The 9 Most Weird and Hilarious Questions Congress Asked Mark Zuckerberg

Who cares what Facebook does with your data? Congress has much more serious problems to address

Who cares what Facebook does with your data? Congress has much more serious problems to address

Zuckerberg says he doesn't think Facebook has a monopoly.

Rep. Jan Schakowsky, a Democrat from IL, recounted a long list of Zuckerberg's apologies over the years before concluding: "This is proof to me that self-regulation does not work".

The views expressed in this article are exclusively those of Vince Mitchell and do not necessarily reflect the official position of Sputnik.

In his testimony, Zuckerberg also stated that Facebook does not see the messages of acquired company WhatsApp, India's most popular messaging platform.

For example, the term "shadow profile" has been widely used to describe information Facebook collects about people who don't belong to the social network. Facebook has been reeling from its worst-ever privacy failure following revelations last month that the political data-mining firm Cambridge Analytica, which was affiliated with Trump's 2016 campaign, improperly scooped up data on about 87 million users.

"We continue to have these abuses and these data breaches", DeGette said.

"Yes or no, does Facebook use audio obtained from mobile devices to enrich personal information about users?" asked Sen.
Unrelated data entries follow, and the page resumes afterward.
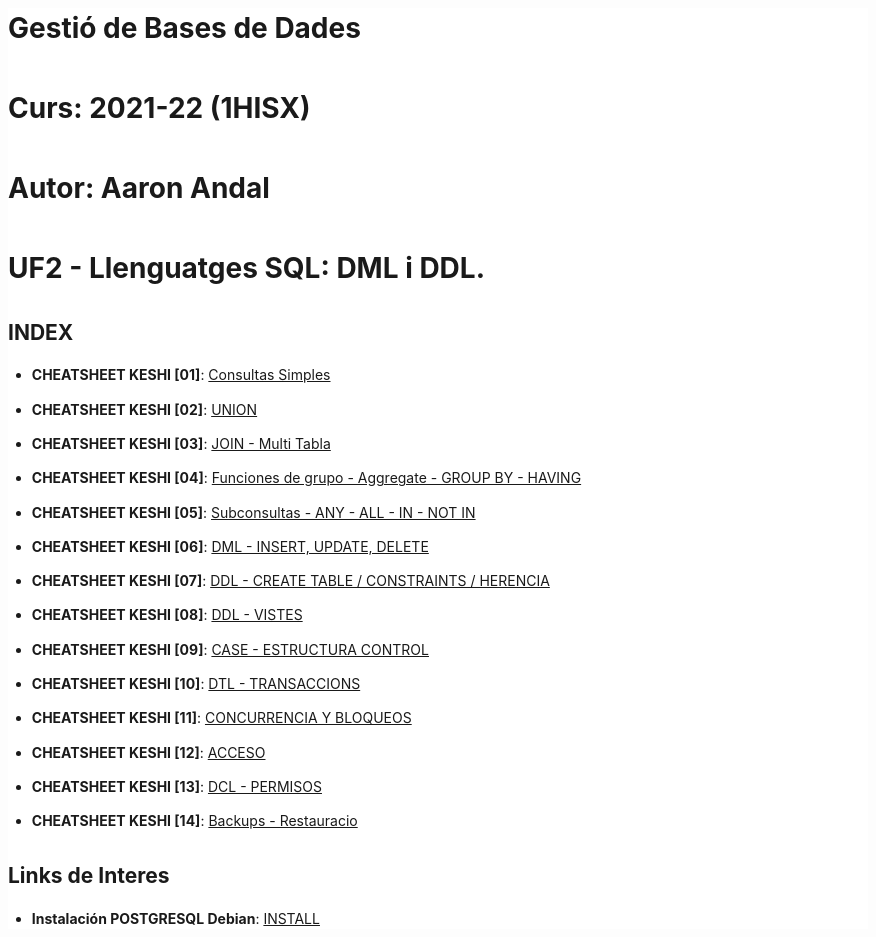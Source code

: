 # Gestió de Bases de Dades
# Curs: 2021-22 (1HISX)
# Autor: Aaron Andal

# UF2 - Llenguatges SQL: DML i DDL.

## INDEX

* **CHEATSHEET KESHI [01]**: [Consultas Simples](https://github.com/KeshiKiD03/m02#cheatsheet-keshi-01)

* **CHEATSHEET KESHI [02]**: [UNION](https://github.com/KeshiKiD03/m02#cheatsheet-keshi-02)

* **CHEATSHEET KESHI [03]**: [JOIN - Multi Tabla](https://github.com/KeshiKiD03/m02#cheatsheet-keshi-03)

* **CHEATSHEET KESHI [04]**: [Funciones de grupo - Aggregate - GROUP BY - HAVING](https://github.com/KeshiKiD03/m02#cheatsheet-keshi-04)

* **CHEATSHEET KESHI [05]**: [Subconsultas - ANY - ALL - IN - NOT IN](https://github.com/KeshiKiD03/m02#cheatsheet-keshi-05)

* **CHEATSHEET KESHI [06]**: [DML - INSERT, UPDATE, DELETE](https://github.com/KeshiKiD03/m02#cheatsheet-keshi-06)

* **CHEATSHEET KESHI [07]**: [DDL - CREATE TABLE / CONSTRAINTS / HERENCIA](https://github.com/KeshiKiD03/m02#cheatsheet-keshi-07)

* **CHEATSHEET KESHI [08]**: [DDL - VISTES](https://github.com/KeshiKiD03/m02#cheatsheet-keshi-08)

* **CHEATSHEET KESHI [09]**: [CASE - ESTRUCTURA CONTROL](https://github.com/KeshiKiD03/m02#cheatsheet-keshi-09)

* **CHEATSHEET KESHI [10]**: [DTL - TRANSACCIONS](https://github.com/KeshiKiD03/m02#cheatsheet-keshi-10)

* **CHEATSHEET KESHI [11]**: [CONCURRENCIA Y BLOQUEOS](https://github.com/KeshiKiD03/m02#cheatsheet-keshi-11)

* **CHEATSHEET KESHI [12]**: [ACCESO](https://github.com/KeshiKiD03/m02#cheatsheet-keshi-12)

* **CHEATSHEET KESHI [13]**: [DCL - PERMISOS](https://github.com/KeshiKiD03/m02#cheatsheet-keshi-13)

* **CHEATSHEET KESHI [14]**: [Backups - Restauracio](https://github.com/KeshiKiD03/m02#cheatsheet-keshi-14)

## Links de Interes

* **Instalación POSTGRESQL Debian**: [INSTALL](https://gitlab.com/isx-m02-m10-bd/uf2-sql-ddl-i-dml-public/-/raw/main/introduccio/0_install_config_postgreSQL.md)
"Zuckerberg's testimony demonstrated that the company has matured over the last decade, in particular in his acknowledgement that Facebook is responsible for the content shared on its platform", said University of DE communications professor Dannagal Young.

Ben Luján got Zuckerberg to admit that Facebook goes so far as to collect data from some people who have not signed up for the social network "for security purposes".


But the congressman didn't seem satisfied.

The hearings that ended on Wednesday revealed no consensus among US lawmakers about what kind of privacy legislation they might want to pursue, if any, and no timeline for action. Rather than putting a dent in his well-prepared armor, two days of unfocused questioning helped Zuckerberg restore more than $25 billion in market value that the company has lost since the Cambridge Analytica scandal broke in mid-March. The sessions also featured presentations from Facebook's researchers on privacy challenges, as well as ways the company might protect user data.

"How can consumers have control over their data when Facebook does not have control over the data?" asked Representative Frank Pallone of New Jersey, the ranking Democrat on the House Energy and Commerce Committee, at the beginning of Wednesday's hearing. "But at the same time it doesn't seem like future activities are prevented".

At the centre of a storm around data firm Cambridge Analytica harvesting Facebook user data to influence elections, the social media giant's founder and CEO Mark Zuckerberg Wednesday said his company is committed to ensuring the integrity of elections in countries like India, Pakistan and the US.

Seemingly unimpressed, Republican Sen.

While Zuckerberg said Facebook planned to extend its GDPR compliance globally, he appeared hesitant to make that commitment as an official guarantee.

Zuckerberg disclosed that his company is "working with" special counsel Robert Mueller in the federal probe of Russian election interference. He offered no details, citing a concern about confidentiality rules of the investigation. A number of the Russian ads were on Facebook.

"While Facebook comments including the word BFF in green are among known animations, its appearance - or lack thereof - is not related to account security in any way", said Snopes.

The company does this by using different techniques integrated into pages around the web.